Biological embedding from adverse childhood experiences in the development of an altered inflammatory state and poor health outcomes in young adults

Abstract

Abstract Exposure to emotional, physical, and/or sexual abuse as a child, cumulatively referred to as Adverse Childhood Experiences (ACEs), has been linked with poor health outcomes in early adulthood. Toward a mechanistic explanation for this link, dysregulated inflammation has garnered attention as a potential ‘social-immunological’ axis. Altered immune profiles are associated with ACEs and may contribute to mental health status, cardiovascular disease, and early mortality. Increases in circulating interleukin-6 (IL-6), C-reactive protein (CRP), and tumor necrosis factor α (TNFα) have been detected in individuals exposed to ACEs and are proposed to signal an immunological link to these outcomes. While this sets the stage in characterizing the inflammatory profile, gaps remain in the cast of mediators involved, preventing a more refined mechanistic view.
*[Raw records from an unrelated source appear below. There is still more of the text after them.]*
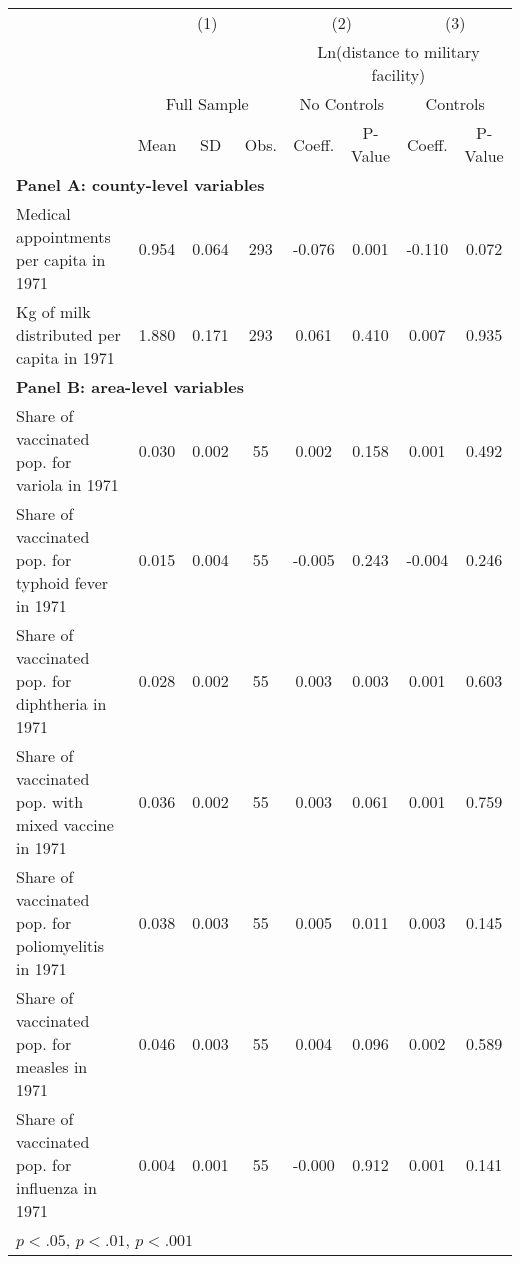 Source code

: 
\begin{tabular}{l*{7}{c}}
\hline\hline
 & \multicolumn{3}{c}{(1)} & \multicolumn{2}{c}{(2)} & \multicolumn{2}{c}{(3)} \\
 & & & & \multicolumn{4}{c}{Ln(distance to military facility)} \\
 & \multicolumn{3}{c}{Full Sample} & \multicolumn{2}{c}{No Controls} & \multicolumn{2}{c}{Controls} \\
 & Mean & SD & Obs. & Coeff. & P-Value & Coeff. & P-Value \\
\hline
\multicolumn{8}{l}{\textbf{Panel A: county-level variables}} \\
\hline
Medical appointments per capita in 1971 &     0.954 &     0.064 & 293 &    -0.076 & 0.001\sym{***} &    -0.110 & 0.072  \\
Kg of milk distributed per capita in 1971 &     1.880 &     0.171 & 293 &     0.061 & 0.410  &     0.007 & 0.935  \\
\hline
\multicolumn{8}{l}{\textbf{Panel B: area-level variables}} \\
\hline
Share of vaccinated pop. for variola in 1971 &     0.030 &     0.002 & 55 &     0.002 & 0.158  &     0.001 & 0.492  \\
Share of vaccinated pop. for typhoid fever in 1971 &     0.015 &     0.004 & 55 &    -0.005 & 0.243  &    -0.004 & 0.246  \\
Share of vaccinated pop. for diphtheria in 1971 &     0.028 &     0.002 & 55 &     0.003 & 0.003\sym{**} &     0.001 & 0.603  \\
Share of vaccinated pop. with mixed vaccine in 1971 &     0.036 &     0.002 & 55 &     0.003 & 0.061  &     0.001 & 0.759  \\
Share of vaccinated pop. for poliomyelitis in 1971 &     0.038 &     0.003 & 55 &     0.005 & 0.011\sym{*} &     0.003 & 0.145  \\
Share of vaccinated pop. for measles in 1971 &     0.046 &     0.003 & 55 &     0.004 & 0.096  &     0.002 & 0.589  \\
Share of vaccinated pop. for influenza in 1971 &     0.004 &     0.001 & 55 &    -0.000 & 0.912  &     0.001 & 0.141  \\
\hline\hline
\multicolumn{8}{l}{\footnotesize \sym{*} \(p<.05\), \sym{**} \(p<.01\), \sym{***} \(p<.001\)}\\

\end{tabular}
We thus aim to expand the associated immunological cast. A sample of young adults from the Niagara Longitudinal Heart Study self-reported early life trauma (ACEs), and serum levels of a panel of immune biomarkers were quantified. We confirm that levels of IL-6, CRP and TNFα are altered, but also further identify new immune biomarkers that are significantly correlated (p<0.05) with ACEs, including pentraxin, chitinase, and interferons. This further refines the nature of ACE-dependent immunological dysregulation and offers new insights into contributing mechanisms, potential early risk-factor detection, and/or therapeutic targets in those exposed to ACEs. This evidence encourages promotion of public health initiatives and psychosocial preventative interventions aimed at limiting early adversity and its sequalae as an investment in later health status/quality of life.